§ Exercise instructions:
Your task is to copy each line of the material below that includes "related".

§ Data excerpts:
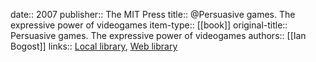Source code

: date:: 2007
publisher:: The MIT Press
title:: @Persuasive games. The expressive power of videogames
item-type:: [[book]]
original-title:: Persuasive games. The expressive power of videogames
authors:: [[Ian Bogost]]
links:: [Local library](zotero://select/groups/2386895/items/7TVIS3G9), [Web library](https://www.zotero.org/groups/2386895/items/7TVIS3G9)
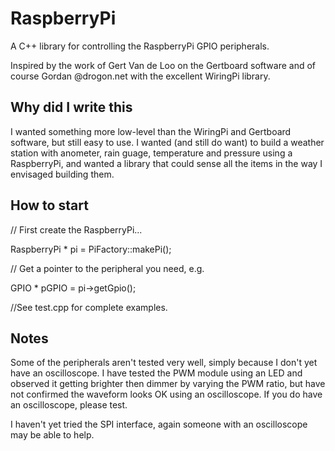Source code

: # RaspberryPi
A C++ library for controlling the RaspberryPi GPIO peripherals.

Inspired by the work of Gert Van de Loo on the Gertboard software and of course Gordan @drogon.net with the excellent WiringPi library.

Why did I write this
--------------------

I wanted something more low-level than the WiringPi and Gertboard software, but still easy to use. I wanted (and still do want) to build a weather station with anometer, rain guage, temperature and pressure using a RaspberryPi, and wanted a library that could sense all the items in the way I envisaged building them.

How to start
------------

  // First create the RaspberryPi...

  RaspberryPi * pi = PiFactory::makePi();

  // Get a pointer to the peripheral you need, e.g.

  GPIO * pGPIO = pi->getGpio();

  //See test.cpp for complete examples.

Notes
-----

Some of the peripherals aren't tested very well, simply because I don't yet have an oscilloscope. I have tested the PWM module using an LED and observed it getting brighter then dimmer by varying the PWM ratio, but have not confirmed the waveform looks OK using an oscilloscope. If you do have an oscilloscope, please test.

I haven't yet tried the SPI interface, again someone with an oscilloscope may be able to help.
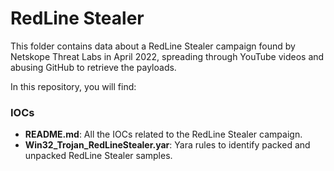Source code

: # RedLine Stealer
This folder contains data about a RedLine Stealer campaign found by Netskope Threat Labs in April 2022, spreading through YouTube videos and abusing GitHub to retrieve the payloads. 

In this repository, you will find:

### IOCs
* **README.md**: All the IOCs related to the RedLine Stealer campaign.
* **Win32_Trojan_RedLineStealer.yar**: Yara rules to identify packed and unpacked RedLine Stealer samples.
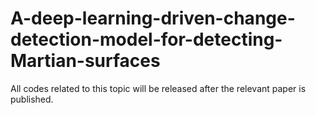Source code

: # A-deep-learning-driven-change-detection-model-for-detecting-Martian-surfaces
All codes related to this topic will be released after the relevant paper is published.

§ Task answer:
* **README.md**: All the IOCs related to the RedLine Stealer campaign.
All codes related to this topic will be released after the relevant paper is published.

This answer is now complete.